Mengapa kita – nampaknya – begitu menikmati energi kemarahan? Saya sendiri tidak tahu jawabnya. Bisa jadi, jawabannya pun bisa macam-macam tergantung pada siapa yang menjawabnya. Tetapi rasanya sayang sekali jika bangsa yang begini besar dengan aneka kejamakannya (bahasa, etnis, agama, dsb) terkuras habis energinya hanya untuk marah-marah. Energi kemarahan yang menampak dalam berbagai tampilan bangsa kita ini sebenarnya bisa dimaknai sebagai energi luar biasa jika itu bisa diarahkan bagi pengembangan kesadaran berbangsa secara positif. Tentu saja, proses membangun kesadaran positif dengan energi tersebut bukanlah sesuatu yang gampang bin mudah. Justru saya melihat sekarang ini kita tidak membutuhkan suatu negasi terhadap kemarahan sosial, tetapi kita membutuhkan suatu habitus baru yang mampu mewadagi spirit itu. Wadag itu adalah “kita”, bangsa ini dengan segala kemajemukannya. Spirit itu adalah komitmen dan konsensus untuk menjadi Indonesia sebagaimana yang pernah kita banggakan karena berdiri merdeka di atas pilar-pilar heterogenitas, bukan homogenitas atau penyeragaman. Oleh karena itu, jika Indonesia hanya dipahami dalam sebuah perspektif mikroskopik “agama” atau “etnis” tertentu, itu malah pengerdilan spirit berindonesia.

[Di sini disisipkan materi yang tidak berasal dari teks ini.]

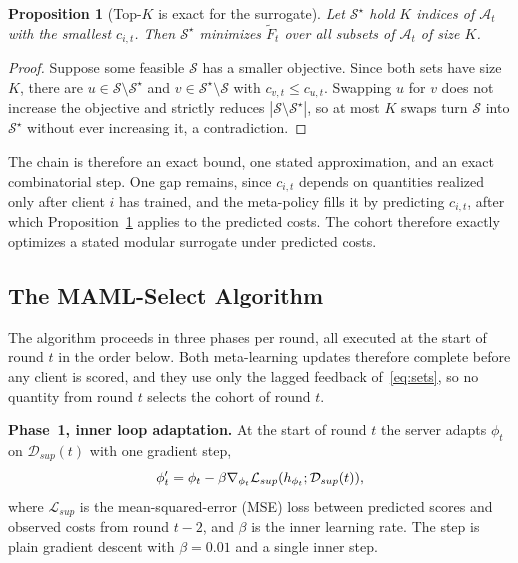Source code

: \documentclass[journal]{IEEEtran}
\newtheorem{proposition}{Proposition}
\theoremstyle{remark}
\newcommand{\revision}[1]{#1}
\newcommand{\revtwo}[1]{#1}
\begin{document}
\begin{proposition}[\revtwo{Top-$K$ is exact for the surrogate}]\label{prop:topk}
\revtwo{Let $\mathcal{S}^\star$ hold $K$ indices of $\mathcal{A}_t$ with the smallest $c_{i,t}$. Then $\mathcal{S}^\star$ minimizes $\widetilde{F}_t$ over all subsets of $\mathcal{A}_t$ of size $K$.}
\end{proposition}
\begin{proof}
\revtwo{Suppose some feasible $\mathcal{S}$ has a smaller objective. Since both sets have size $K$, there are $u\in\mathcal{S}\setminus\mathcal{S}^\star$ and $v\in\mathcal{S}^\star\setminus\mathcal{S}$ with $c_{v,t}\le c_{u,t}$. Swapping $u$ for $v$ does not increase the objective and strictly reduces $|\mathcal{S}\setminus\mathcal{S}^\star|$, so at most $K$ swaps turn $\mathcal{S}$ into $\mathcal{S}^\star$ without ever increasing it, a contradiction.}
\end{proof}

\revtwo{The chain is therefore an exact bound, one stated approximation, and an exact combinatorial step. One gap remains, since $c_{i,t}$ depends on quantities realized only after client $i$ has trained, and the meta-policy fills it by predicting $c_{i,t}$, after which Proposition~\ref{prop:topk} applies to the predicted costs. The cohort therefore exactly optimizes a stated modular surrogate under predicted costs.}

\subsection{The MAML-Select Algorithm}\label{sec:method_selection}
The algorithm proceeds in three phases per round\revtwo{, all executed at the start of round $t$ in the order below. Both meta-learning updates therefore complete before any client is scored, and they use only the lagged feedback of~\eqref{eq:sets}, so no quantity from round $t$ selects the cohort of round $t$}.

\textbf{Phase~1, inner loop adaptation.}
\revision{At the start of round $t$ the server adapts $\phi_t$ on $\mathcal{D}_{sup}(t)$ with one gradient step,}
\begin{equation}
	\color{black}
		\phi'_t = \phi_t - \beta \nabla_{\phi_t} \mathcal{L}_{sup}(h_{\phi_t};\mathcal{D}_{sup}(t)),
		\label{eq:inner_loop}
\end{equation}
where $\mathcal{L}_{sup}$ is the mean-squared-error (MSE) loss between predicted scores and observed costs \revtwo{from round $t-2$}, and $\beta$ is the inner learning rate\revtwo{. The step is plain gradient descent with $\beta=0.01$ and a single inner step}.
\end{document}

Lalu habitus barunya apa? Habitus baru itu adalah “persahabatan”. Persahabatan itu berbeda dengan persaudaraan. Persahabatan adalah hubungan sadar yang dibangun karena kesamaan visi dan misi untuk menjalani kehidupan bersama. Persahabatan tidak ditentukan oleh faktor genetik atau nenek-moyang. Persahabatan terbuka bagi “yang macam-macam” dan “yang lain”, karena keduanya itu dilihat sebagai energi untuk selaras dalam pilihan-pilihan yang berbeda. Konsep kesetiakawanan sebenarnya merupakan pemaksaan paradoks – apakah yang tidak setia bisa tetap dianggap kawan? Agama-agama pun sebenarnya mengajarkan sebuah konsep persahabatan universal: persahabatan dengan sang Tuhan yang [mestinya] mewujud dalam persahabatan dengan manusia dan alam. Oleh karena itu, agak aneh bin ajaib jika ada orang yang mengatakan dirinya sahabat Tuhan tetapi perilaku sosialnya malah tidak bersahabat dengan manusia. Persahabatan adalah pengendalian energi kebangsaan otentik (api), solidaritas (air), kesetiaan (bumi) dan kehidupan (angin).

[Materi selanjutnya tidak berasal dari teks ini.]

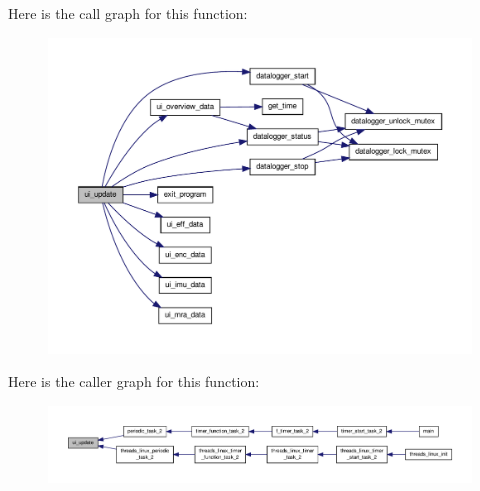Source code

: Here is the call graph for this function\-:\nopagebreak
\begin{figure}[H]
\begin{center}
\leavevmode
\includegraphics[width=350pt]{group__ui_ga42e4dac2d138061a74c572358c8ebf49_cgraph}
\end{center}
\end{figure}




Here is the caller graph for this function\-:\nopagebreak
\begin{figure}[H]
\begin{center}
\leavevmode
\includegraphics[width=350pt]{group__ui_ga42e4dac2d138061a74c572358c8ebf49_icgraph}
\end{center}
\end{figure}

Jika Aang dalam upaya mencapai kesempurnaan menjadi Avatar mesti menguasai dan mampu mengendalikan keempat unsur atau energi itu, maka saya pikir untuk mencapai kesempurnaan menjadi Indonesia kita mesti pula mampu menguasai empat unsur: kebangsaan otentik, solidaritas, kesetiaan dan kehidupan. Hanya bangga pada kebangsaan akan menjerumuskan kita pada nasionalisme cebol; penganggungan semu pada solidaritas hanya akan membuat kita berteriak tanpa gerak; kesetiaan palsu pada nilai-nilai dasar kemanusiaan hanya akan mencetak stiker-stiker kemunafikan; kehidupan yang tidak berakar pada komitmen kultural keindonesiaan hanya akan menjungkirbalikkan kita dalam putaran roda permusuhan. Kita punya energi-energi itu, tetapi kita toh harus tetap mencari “guru” agar mampu mengendalikannya.